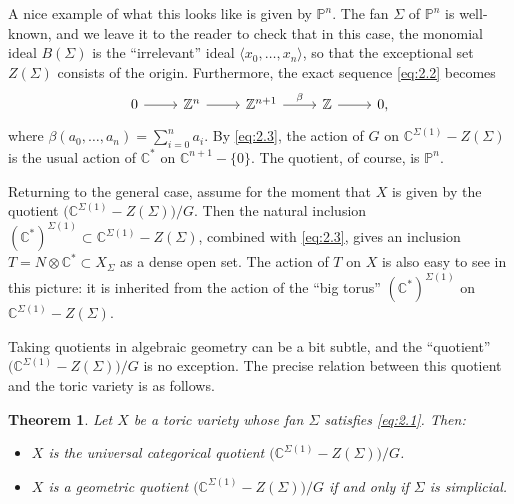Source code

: \documentclass{amsart}
\theoremstyle{plain}
\newtheorem{theorem}{Theorem}[section]
\theoremstyle{definition}
\begin{document}
	A nice example of what this looks like is given by $\mathbb{P}^n$.  The fan $\Sigma$ of $\mathbb{P}^n$ is well-known, and we leave
it to the reader to check that in this case, the monomial ideal
$B(\Sigma)$ is the ``irrelevant'' ideal $\langle
x_0,\ldots,x_n\rangle$, so that the exceptional set $Z(\Sigma)$
consists of the origin.  Furthermore, the exact sequence \eqref{eq:2.2}
becomes
\[
\begin{tikzcd}
0 \arrow[r] & \mathbb{Z}^n \arrow[r] & \mathbb{Z}^{n+1} \arrow[r, "\beta"] & \mathbb{Z} \arrow[r] & 0,
\end{tikzcd}
\]
where $\beta(a_0,\ldots,a_n) = \sum_{i=0}^n a_i$.  By
\eqref{eq:2.3}, the action of $G$ on $\mathbb{C}^{\Sigma(1)}
-Z(\Sigma)$ is the usual action of $\mathbb{C}^*$ on $\mathbb{C}^{n+1} -
\{0\}$.  The quotient, of course, is $\mathbb{P}^n$.

	Returning to the general case, assume for the moment that $X$
is given by the quotient $\big(\mathbb{C}^{\Sigma(1)}
-Z(\Sigma)\big)/G$.  Then the natural inclusion $ (\mathbb{C}^*)^{\Sigma(1)} \subset \mathbb{C}^{\Sigma(1)} -Z(\Sigma)$, combined
with \eqref{eq:2.3}, gives an inclusion $T = N\otimes\mathbb{C}^* \subset
X_\Sigma$ as a dense open set.  The action of $T$ on $X$ is also easy
to see in this picture: it is inherited from the action of the ``big
torus'' $(\mathbb{C}^*)^{\Sigma(1)}$ on $\mathbb{C}^{\Sigma(1)}
-Z(\Sigma)$.

	Taking quotients in algebraic geometry can be a bit subtle,
and the ``quotient'' $\big(\mathbb{C}^{\Sigma(1)} -Z(\Sigma)\big)/G$ is
no exception.  The precise relation between this quotient and the
toric variety is as follows.

\begin{theorem} Let $X$ be a toric variety whose fan $\Sigma$
satisfies \eqref{eq:2.1}.  Then:
\begin{itemize}
\item $X$ is the universal categorical quotient $\big(\mathbb{C}^{\Sigma(1)} -Z(\Sigma)\big)/G$.  
\item $X$ is a geometric quotient  $\big(\mathbb{C}^{\Sigma(1)}
-Z(\Sigma)\big)/G$ if and only if $\Sigma$ is simplicial. 
\end{itemize}
\end{theorem}
\end{document}
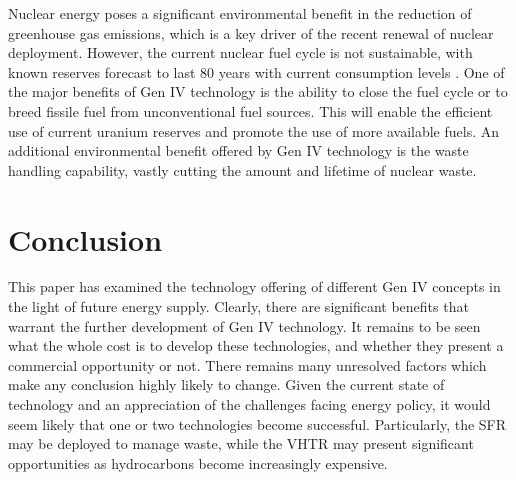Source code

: \documentclass[journal]{IEEEtran}
\begin{document}
Nuclear energy poses a significant environmental benefit in the reduction of greenhouse gas emissions, which is a key driver of the recent renewal of nuclear deployment.
However, the current nuclear fuel cycle is not sustainable, with known reserves forecast to last 80 years with current consumption levels \cite{Marques2010a}.
One of the major benefits of Gen IV technology is the ability to close the fuel cycle or to breed fissile fuel from unconventional fuel sources.
This will enable the efficient use of current uranium reserves and promote the use of more available fuels.
An additional environmental benefit offered by Gen IV technology is the waste handling capability, vastly cutting the amount and lifetime of nuclear waste.






\section{Conclusion}

This paper has examined the technology offering of different Gen IV concepts in the light of future energy supply.
Clearly, there are significant benefits that warrant the further development of Gen IV technology.
It remains to be seen what the whole cost is to develop these technologies, and whether they present a commercial opportunity or not.
There remains many unresolved factors which make any conclusion highly likely to change.
Given the current state of technology and an appreciation of the challenges facing energy policy, it would seem likely that one or two technologies become successful. Particularly, the SFR may be deployed to manage waste, while the VHTR may present significant opportunities as hydrocarbons become increasingly expensive.




\appendices
\end{document}
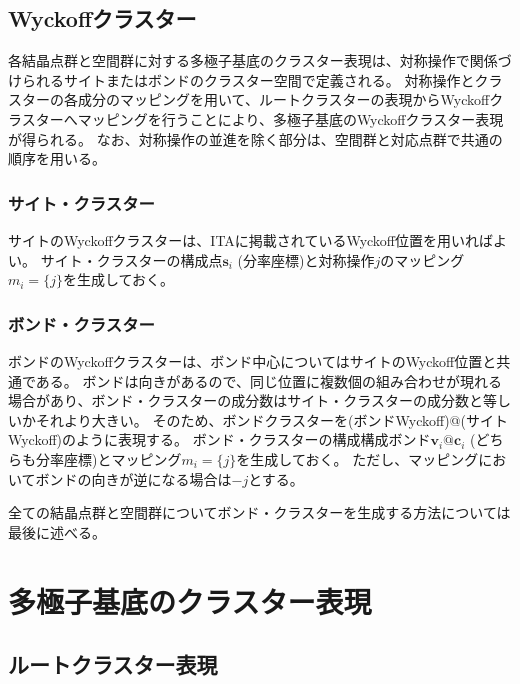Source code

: \documentclass[11pt]{easymemo}
\begin{document}
\subsection{Wyckoffクラスター}

各結晶点群と空間群に対する多極子基底のクラスター表現は、対称操作で関係づけられるサイトまたはボンドのクラスター空間で定義される。
対称操作とクラスターの各成分のマッピングを用いて、ルートクラスターの表現からWyckoffクラスターへマッピングを行うことにより、多極子基底のWyckoffクラスター表現が得られる。
なお、対称操作の並進を除く部分は、空間群と対応点群で共通の順序を用いる。

\subsubsection{サイト・クラスター}

サイトのWyckoffクラスターは、ITAに掲載されているWyckoff位置を用いればよい。
サイト・クラスターの構成点$\bm{s}_{i}$ (分率座標)と対称操作$j$のマッピング$m_{i}=\{j\}$を生成しておく。

\subsubsection{ボンド・クラスター}
ボンドのWyckoffクラスターは、ボンド中心についてはサイトのWyckoff位置と共通である。
ボンドは向きがあるので、同じ位置に複数個の組み合わせが現れる場合があり、ボンド・クラスターの成分数はサイト・クラスターの成分数と等しいかそれより大きい。
そのため、ボンドクラスターを(ボンドWyckoff)@(サイトWyckoff)のように表現する。
ボンド・クラスターの構成構成ボンド$\bm{v}_{i}@\bm{c}_{i}$ (どちらも分率座標)とマッピング$m_{i}=\{j\}$を生成しておく。
ただし、マッピングにおいてボンドの向きが逆になる場合は$-j$とする。

全ての結晶点群と空間群についてボンド・クラスターを生成する方法については最後に述べる。


\section{多極子基底のクラスター表現}

\subsection{ルートクラスター表現}
\end{document}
────────
#### Work instruction:
The line containing "A nice example" marks where the copy ends; print every line before it from the start of the records, and that line too, but no pictures.

#### Your response:
Source code

: \documentclass{amsart}
\theoremstyle{plain}
\newtheorem{theorem}{Theorem}[section]
\theoremstyle{definition}
\begin{document}
	A nice example of what this looks like is given by $\mathbb{P}^n$.  The fan $\Sigma$ of $\mathbb{P}^n$ is well-known, and we leave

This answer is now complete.